### Activity
Write the entries out exactly, with the final line being the one containing "activités des élèves.".

#####

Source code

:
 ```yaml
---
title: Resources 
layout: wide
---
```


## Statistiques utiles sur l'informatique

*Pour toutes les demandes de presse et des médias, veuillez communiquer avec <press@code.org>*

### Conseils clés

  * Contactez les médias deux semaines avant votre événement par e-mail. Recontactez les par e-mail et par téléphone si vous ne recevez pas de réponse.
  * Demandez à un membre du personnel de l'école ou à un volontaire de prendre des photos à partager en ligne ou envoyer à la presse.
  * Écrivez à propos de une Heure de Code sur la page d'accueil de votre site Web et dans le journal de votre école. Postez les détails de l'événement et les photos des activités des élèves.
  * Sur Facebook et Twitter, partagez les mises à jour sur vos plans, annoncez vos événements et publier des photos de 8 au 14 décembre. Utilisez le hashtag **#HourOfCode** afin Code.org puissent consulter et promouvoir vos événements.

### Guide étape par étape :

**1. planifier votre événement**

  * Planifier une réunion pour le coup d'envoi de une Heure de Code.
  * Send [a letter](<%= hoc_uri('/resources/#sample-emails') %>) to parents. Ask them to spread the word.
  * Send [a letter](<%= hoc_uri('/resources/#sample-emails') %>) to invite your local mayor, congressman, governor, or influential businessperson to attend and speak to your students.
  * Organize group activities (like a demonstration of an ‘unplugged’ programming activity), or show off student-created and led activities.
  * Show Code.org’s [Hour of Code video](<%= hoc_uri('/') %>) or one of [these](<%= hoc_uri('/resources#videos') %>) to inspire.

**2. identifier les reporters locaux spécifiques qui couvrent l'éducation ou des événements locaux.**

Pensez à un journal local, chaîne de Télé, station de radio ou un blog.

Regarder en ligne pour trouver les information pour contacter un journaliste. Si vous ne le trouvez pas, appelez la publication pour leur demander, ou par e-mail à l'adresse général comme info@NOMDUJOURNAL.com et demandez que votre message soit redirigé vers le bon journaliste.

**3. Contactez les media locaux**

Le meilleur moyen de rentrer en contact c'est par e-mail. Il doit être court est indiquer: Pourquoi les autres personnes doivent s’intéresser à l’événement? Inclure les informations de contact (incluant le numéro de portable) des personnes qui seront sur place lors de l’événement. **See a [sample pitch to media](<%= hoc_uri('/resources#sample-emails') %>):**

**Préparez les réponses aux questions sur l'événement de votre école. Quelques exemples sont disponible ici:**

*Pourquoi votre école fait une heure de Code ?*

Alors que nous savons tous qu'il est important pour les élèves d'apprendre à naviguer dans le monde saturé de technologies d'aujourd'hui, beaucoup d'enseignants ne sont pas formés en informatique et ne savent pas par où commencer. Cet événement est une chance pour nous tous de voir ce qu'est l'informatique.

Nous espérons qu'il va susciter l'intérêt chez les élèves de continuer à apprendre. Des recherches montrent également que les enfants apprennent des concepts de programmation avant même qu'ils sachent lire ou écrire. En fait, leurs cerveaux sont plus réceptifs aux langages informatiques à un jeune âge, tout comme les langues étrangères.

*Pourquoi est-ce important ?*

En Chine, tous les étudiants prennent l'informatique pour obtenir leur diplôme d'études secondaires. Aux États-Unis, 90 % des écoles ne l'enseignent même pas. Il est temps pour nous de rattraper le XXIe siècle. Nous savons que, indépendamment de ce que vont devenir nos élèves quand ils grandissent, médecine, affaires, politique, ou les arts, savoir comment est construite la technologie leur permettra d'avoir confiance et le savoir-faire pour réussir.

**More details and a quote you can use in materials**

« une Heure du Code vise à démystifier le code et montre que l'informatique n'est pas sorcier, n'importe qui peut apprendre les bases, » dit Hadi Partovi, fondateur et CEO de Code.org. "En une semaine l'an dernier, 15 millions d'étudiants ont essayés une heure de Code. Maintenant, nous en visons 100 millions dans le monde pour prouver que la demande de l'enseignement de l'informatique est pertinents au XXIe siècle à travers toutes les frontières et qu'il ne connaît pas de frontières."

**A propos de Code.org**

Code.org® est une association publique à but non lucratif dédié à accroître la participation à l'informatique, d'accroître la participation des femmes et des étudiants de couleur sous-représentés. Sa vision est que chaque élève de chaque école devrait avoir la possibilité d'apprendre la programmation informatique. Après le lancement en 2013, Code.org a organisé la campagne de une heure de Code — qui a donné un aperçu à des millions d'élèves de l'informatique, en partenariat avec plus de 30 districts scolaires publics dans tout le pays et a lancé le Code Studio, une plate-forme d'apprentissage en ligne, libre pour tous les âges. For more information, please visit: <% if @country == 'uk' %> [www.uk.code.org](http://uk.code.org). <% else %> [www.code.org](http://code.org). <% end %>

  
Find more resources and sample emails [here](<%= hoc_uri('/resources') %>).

#####

### Response
Source code

:
 ```yaml
---
title: Resources 
layout: wide
---
```


## Statistiques utiles sur l'informatique

*Pour toutes les demandes de presse et des médias, veuillez communiquer avec <press@code.org>*

### Conseils clés

  * Contactez les médias deux semaines avant votre événement par e-mail. Recontactez les par e-mail et par téléphone si vous ne recevez pas de réponse.
  * Demandez à un membre du personnel de l'école ou à un volontaire de prendre des photos à partager en ligne ou envoyer à la presse.
  * Écrivez à propos de une Heure de Code sur la page d'accueil de votre site Web et dans le journal de votre école. Postez les détails de l'événement et les photos des activités des élèves.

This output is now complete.